Transcribe exactly the span of lines that begins the records and ends with the line holding "2. Какво е **scope**?", both boundary lines included.

*** Opening of STUDY MATERIAL ***

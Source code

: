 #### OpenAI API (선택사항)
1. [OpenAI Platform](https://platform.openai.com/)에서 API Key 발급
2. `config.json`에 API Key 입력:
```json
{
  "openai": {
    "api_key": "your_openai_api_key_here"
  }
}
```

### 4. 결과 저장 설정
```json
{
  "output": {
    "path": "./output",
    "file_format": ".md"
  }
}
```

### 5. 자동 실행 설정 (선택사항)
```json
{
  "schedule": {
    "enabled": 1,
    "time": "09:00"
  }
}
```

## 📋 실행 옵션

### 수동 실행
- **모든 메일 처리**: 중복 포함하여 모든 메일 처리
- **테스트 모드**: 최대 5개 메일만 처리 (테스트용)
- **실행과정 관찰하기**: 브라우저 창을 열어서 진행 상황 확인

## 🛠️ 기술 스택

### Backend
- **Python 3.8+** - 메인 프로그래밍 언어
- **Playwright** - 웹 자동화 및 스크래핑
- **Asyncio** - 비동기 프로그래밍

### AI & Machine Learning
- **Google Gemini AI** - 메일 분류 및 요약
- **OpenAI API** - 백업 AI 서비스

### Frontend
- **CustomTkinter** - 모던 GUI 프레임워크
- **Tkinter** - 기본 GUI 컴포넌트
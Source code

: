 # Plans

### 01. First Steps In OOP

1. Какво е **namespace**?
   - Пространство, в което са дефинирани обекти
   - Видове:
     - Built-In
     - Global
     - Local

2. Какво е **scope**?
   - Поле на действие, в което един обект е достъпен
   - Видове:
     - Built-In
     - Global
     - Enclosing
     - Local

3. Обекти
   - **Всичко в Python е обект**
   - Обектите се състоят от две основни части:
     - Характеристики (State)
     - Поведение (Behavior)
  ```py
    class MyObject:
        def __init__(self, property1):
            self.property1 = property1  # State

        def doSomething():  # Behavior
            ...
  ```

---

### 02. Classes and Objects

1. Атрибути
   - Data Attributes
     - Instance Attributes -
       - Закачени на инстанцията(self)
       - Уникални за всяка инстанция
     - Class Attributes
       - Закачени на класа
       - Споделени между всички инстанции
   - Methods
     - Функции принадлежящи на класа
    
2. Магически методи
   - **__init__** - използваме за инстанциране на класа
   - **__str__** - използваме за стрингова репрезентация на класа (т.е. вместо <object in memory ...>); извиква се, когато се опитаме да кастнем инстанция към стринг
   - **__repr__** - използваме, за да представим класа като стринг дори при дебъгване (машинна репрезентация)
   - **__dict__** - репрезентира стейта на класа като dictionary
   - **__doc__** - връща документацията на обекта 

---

*** Close of STUDY MATERIAL ***

ANSWER TO THIS TASK –
Source code

: #### OpenAI API (선택사항)
1. [OpenAI Platform](https://platform.openai.com/)에서 API Key 발급
2. `config.json`에 API Key 입력:
```json
{
  "openai": {
    "api_key": "your_openai_api_key_here"
  }
}
```

### 4. 결과 저장 설정
```json
{
  "output": {
    "path": "./output",
    "file_format": ".md"
  }
}
```

### 5. 자동 실행 설정 (선택사항)
```json
{
  "schedule": {
    "enabled": 1,
    "time": "09:00"
  }
}
```

## 📋 실행 옵션

### 수동 실행
- **모든 메일 처리**: 중복 포함하여 모든 메일 처리
- **테스트 모드**: 최대 5개 메일만 처리 (테스트용)
- **실행과정 관찰하기**: 브라우저 창을 열어서 진행 상황 확인

## 🛠️ 기술 스택

### Backend
- **Python 3.8+** - 메인 프로그래밍 언어
- **Playwright** - 웹 자동화 및 스크래핑
- **Asyncio** - 비동기 프로그래밍

### AI & Machine Learning
- **Google Gemini AI** - 메일 분류 및 요약
- **OpenAI API** - 백업 AI 서비스

### Frontend
- **CustomTkinter** - 모던 GUI 프레임워크
- **Tkinter** - 기본 GUI 컴포넌트
Source code

: # Plans

### 01. First Steps In OOP

1. Какво е **namespace**?
   - Пространство, в което са дефинирани обекти
   - Видове:
     - Built-In
     - Global
     - Local

2. Какво е **scope**?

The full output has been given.